Le DAL Grenoble exige, en ce qui concerne la politique des loyers dans le secteur privé :
– La réquisition des logements vacants pour répondre à l’urgence sociale.
Un toit c’est un droit !
Droit Au Logement, dès 2002, revendique l’encadrement des loyers qui n’ont cessé de flamber depuis 2000. La revendication s’appuie sur l’exemple de plusieurs pays européens, notamment les pays nordiques, mais surtout sur notre propre histoire : la France a baissé drastiquement les loyers en 1914 et 1948. Ainsi, à la libération, les loyers coûtent moins cher que la consommation de tabac.
La loi de 1948 va produire une hausse très modérée des loyers, mais les locataires modestes peuvent continuer à se loger à Paris et dans les grandes villes. En 1973, la part du loyer dans le budget des locataires ne dépasse pas 10%.
La loi de 48 est sévèrement attaquée dans les années 70 et définitivement abrogée en 1986 par Jacques Chirac, hormis les baux en cours. S’en suivra une flambée des loyers et de l’immobilier, à Paris notamment, jusqu’à la crise de 1990.
Courant 2011, le DAL lance et anime le collectif contre le logement cher, réunissant notamment des associations de locataires et des syndicats, en vue de mettre le sujet à l’ordre du jour des programmes des candidats aux élections présidentielles. Cette revendication a été intégrée par les candidats de la gauche en général, dont F. Hollande.
Le mouvement social obtient en juillet 2013 le décret instaurant un gel des loyers à la relocation dans les zones tendues, reconduit chaque année depuis. En l’absence de sanctions et surtout d’un répertoire central des loyers, de nombreux bailleurs grugent leur nouveau locataire, qui ne peut vérifier les dires du bailleur.
En mars 2014, la loi ALUR accouche donc d’une nouvelle législation sur l’encadrement des loyers, près de 30 ans après son abrogation.
Un tabou est tombé : le principe de la fixation des loyers en fonction du marché, dans un contexte de pénurie n’est plus d’actualité.

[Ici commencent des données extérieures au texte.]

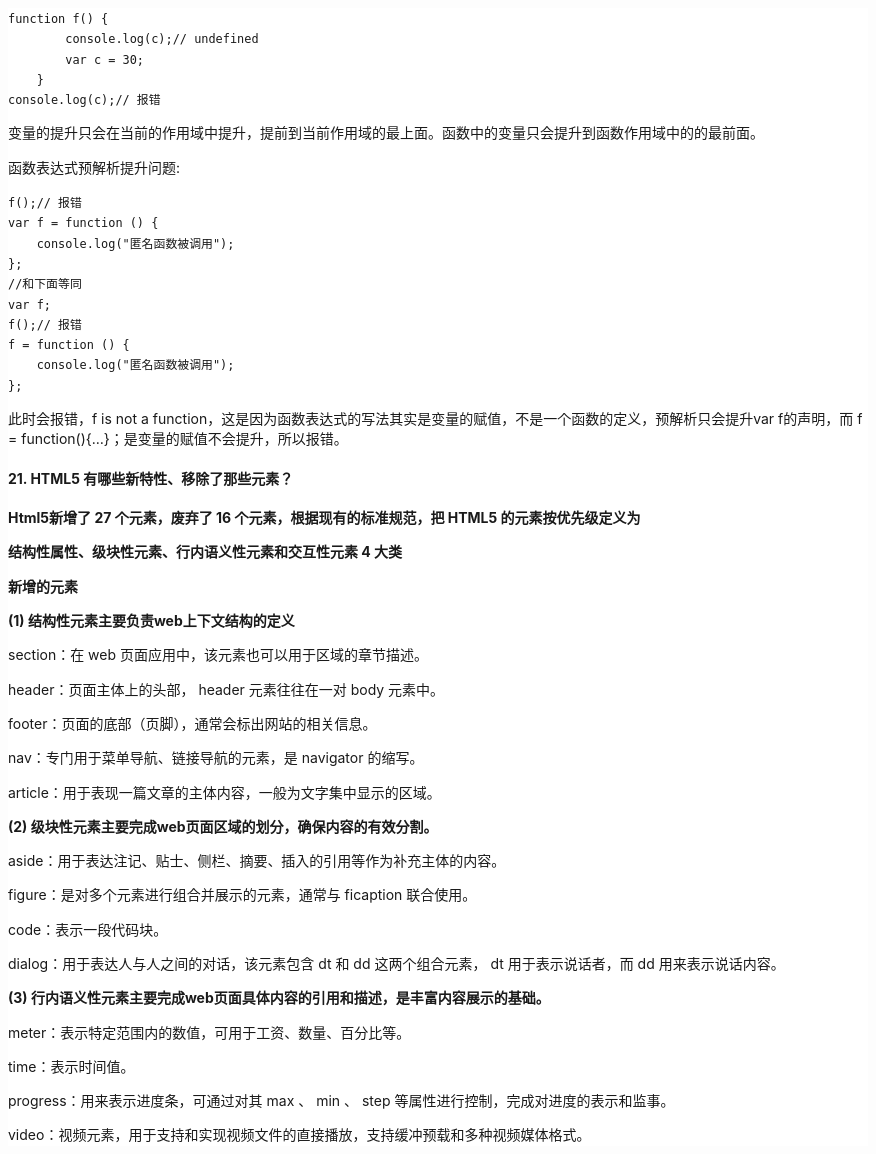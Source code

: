     function f() {
            console.log(c);// undefined
            var c = 30;
        }
    console.log(c);// 报错
变量的提升只会在当前的作用域中提升，提前到当前作用域的最上面。函数中的变量只会提升到函数作用域中的的最前面。

函数表达式预解析提升问题:

    f();// 报错
    var f = function () {
        console.log("匿名函数被调用");
    };
    //和下面等同
    var f;
    f();// 报错
    f = function () {
        console.log("匿名函数被调用");
    };
此时会报错，f is not a function，这是因为函数表达式的写法其实是变量的赋值，不是一个函数的定义，预解析只会提升var f的声明，而 f = function(){…}；是变量的赋值不会提升，所以报错。

#### 21. HTML5 有哪些新特性、移除了那些元素？

**Html5新增了 27 个元素，废弃了 16 个元素，根据现有的标准规范，把 HTML5 的元素按优先级定义为**

**结构性属性、级块性元素、行内语义性元素和交互性元素 4 大类**  

**新增的元素**

**(1) 结构性元素主要负责web上下文结构的定义**

section：在 web 页面应用中，该元素也可以用于区域的章节描述。

header：页面主体上的头部， header 元素往往在一对 body 元素中。

footer：页面的底部（页脚），通常会标出网站的相关信息。

nav：专门用于菜单导航、链接导航的元素，是 navigator 的缩写。

article：用于表现一篇文章的主体内容，一般为文字集中显示的区域。

**(2) 级块性元素主要完成web页面区域的划分，确保内容的有效分割。**

aside：用于表达注记、贴士、侧栏、摘要、插入的引用等作为补充主体的内容。

figure：是对多个元素进行组合并展示的元素，通常与 ficaption 联合使用。

code：表示一段代码块。

dialog：用于表达人与人之间的对话，该元素包含 dt 和 dd 这两个组合元素， dt 用于表示说话者，而 dd 用来表示说话内容。

**(3) 行内语义性元素主要完成web页面具体内容的引用和描述，是丰富内容展示的基础。**

meter：表示特定范围内的数值，可用于工资、数量、百分比等。

time：表示时间值。

progress：用来表示进度条，可通过对其 max 、 min 、 step 等属性进行控制，完成对进度的表示和监事。

video：视频元素，用于支持和实现视频文件的直接播放，支持缓冲预载和多种视频媒体格式。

Mais le texte de loi est insuffisant pour faire baisser les loyers. De plus, M. Valls, dès son arrivée à Matignon saborde sa mise en œuvre. Il impose illégalement la limitation de l’encadrement, non plus aux agglomérations tendues sur décision du Préfet, mais à chaque commune qui le demande.
En novembre 2017, l’encadrement des loyers en vigueur à Lille et Paris est abrogé par les tribunaux administratifs de Lille et Paris. Plutôt que de généraliser l’encadrement à l’ensemble de l’Ile-de-France et de la métropole lilloise, le gouvernement Philippe décide de présenter un nouveau texte, validant le modèle de Valls (sur demande du maire), à titre expérimental (sur 5 ans), et introduisant une sanction financière à l’encontre des bailleurs qui violent le dispositif…. Décembre 2018, adoption de la loi ELAN. Juillet 2019, mise en œuvre à Paris puis à Lille… Novembre 2020 : mise en expérimentation à Grenoble, Lyon, Villeurbanne, Bordeaux et Montpellier.